LED light sources and traditional light sources are very different in terms of physical size, luminous flux, spectrum, and spatial distribution of light intensity. LED flashlight detection cannot copy the detection standards and methods of traditional light sources. Here are eight detection techniques for common LED flashlights.
Luminous intensity detection
Light intensity is the intensity of light, which refers to the amount of light emitted at a certain angle. Because the light of the LED is relatively concentrated, the inverse square law is not applicable at close distances. The CIE127 standard stipulates that the measurement of light intensity proposes two measurement averaging methods: measurement condition A (far-field condition) and measurement condition B (near field condition) Under the condition of light intensity, the detector area of the two conditions is 1cm2. Normally, standard condition B is used to measure the luminous intensity.
Luminous flux and light effect detection
Luminous flux is the total amount of light emitted by the light source, that is, the amount of light emitted. The detection methods mainly include the following 2 types:
(1) Integral method
Light the standard lamp and the lamp under test in the integrating sphere, and record their readings in the photoelectric converter as Es and ED respectively. The standard luminous flux is known Φs, then the luminous flux of the lamp under test ΦD=ED×Φs/Es. The integral method uses the principle of "point light source", which is simple to operate but is affected by the deviation of the color temperature between the standard lamp and the lamp under test, and the measurement error is relatively large.
The luminous flux is calculated by the spectral energy P(λ) distribution. Using a monochromator, measure the 380nm～780nm spectrum of the standard lamp in the integrating sphere, then measure the spectrum of the lamp under test under the same conditions, and compare and calculate the luminous flux of the lamp under test.
The luminous efficiency is the ratio of the luminous flux emitted by the light source to the power consumed, and the luminous efficiency of the LED is usually measured by a constant current method.

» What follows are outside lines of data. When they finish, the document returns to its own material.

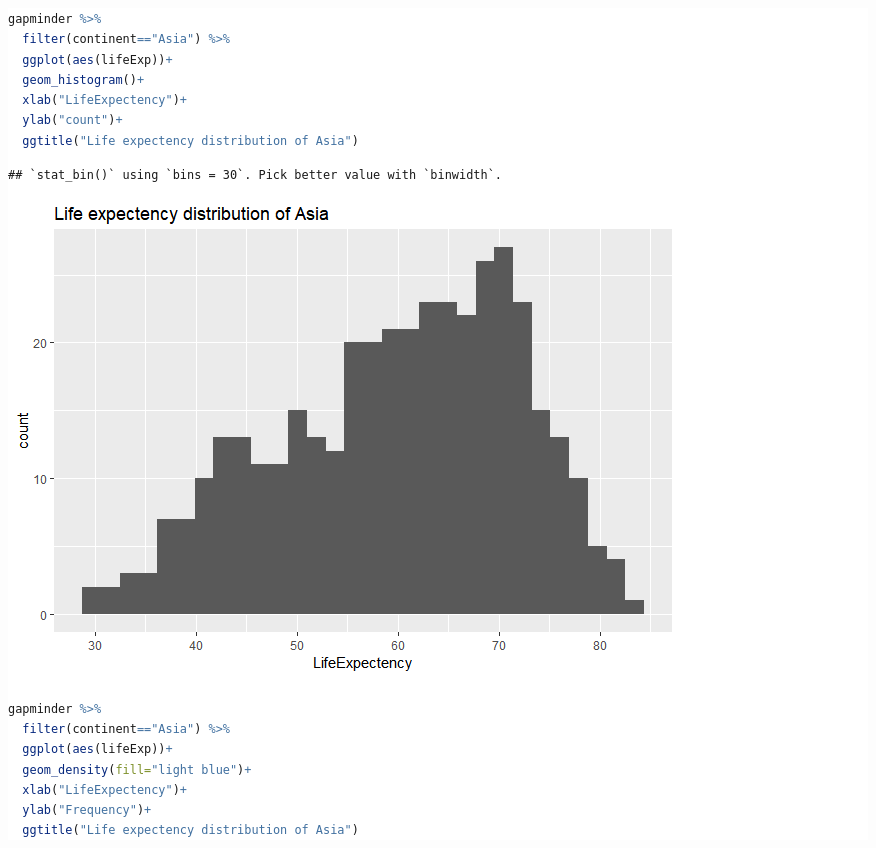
 ```r
gapminder %>% 
  filter(continent=="Asia") %>% 
  ggplot(aes(lifeExp))+
  geom_histogram()+
  xlab("LifeExpectency")+
  ylab("count")+
  ggtitle("Life expectency distribution of Asia")
```

```
## `stat_bin()` using `bins = 30`. Pick better value with `binwidth`.
```

![](hw02-gapminder_files/figure-html/unnamed-chunk-4-7.png)

```r
gapminder %>% 
  filter(continent=="Asia") %>% 
  ggplot(aes(lifeExp))+
  geom_density(fill="light blue")+
  xlab("LifeExpectency")+
  ylab("Frequency")+
  ggtitle("Life expectency distribution of Asia")
```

Spectral characteristics detection
The detection of the spectral characteristics of LEDs includes content such as spectral power distribution, color coordinates, color temperature, and color rendering index.
The spectral power distribution means that the light of the light source is composed of many different wavelengths of color radiation, and the radiant power of each wavelength is also different. This kind of difference is called the spectral power distribution of the light source when arranged in order of wavelength. Use a spectrophotometer (monochromator) and standard lamp to compare and measure the light source.
The color coordinate is the amount of the luminous color of the light source that is represented on the coordinate graph in a digital way. There are multiple coordinate systems for the coordinate graphs that represent colors, and X and Y coordinate systems are usually used.
The color temperature represents the amount of the light source color table (appearance color expression) seen by the human eye. When the light emitted by the light source is the same color as the light emitted by an absolutely black body at a certain temperature, the temperature is the color temperature. In the field of lighting, color temperature is an important parameter describing the optical characteristics of a light source. The related theory of color temperature is derived from black body radiation, which can be obtained from the color coordinates containing the black body locus by the color coordinates of the light source.
The color rendering index indicates the amount of light emitted by the light source that correctly reflects the color of the illuminated object. It is usually expressed by the general color rendering index Ra, which is the arithmetic average of the color rendering index of the light source for 8 color samples. The color rendering index is an important parameter of the quality of the light source. It determines the application range of the light source. Improving the color rendering index of the white light LED is one of the important tasks of LED research and development.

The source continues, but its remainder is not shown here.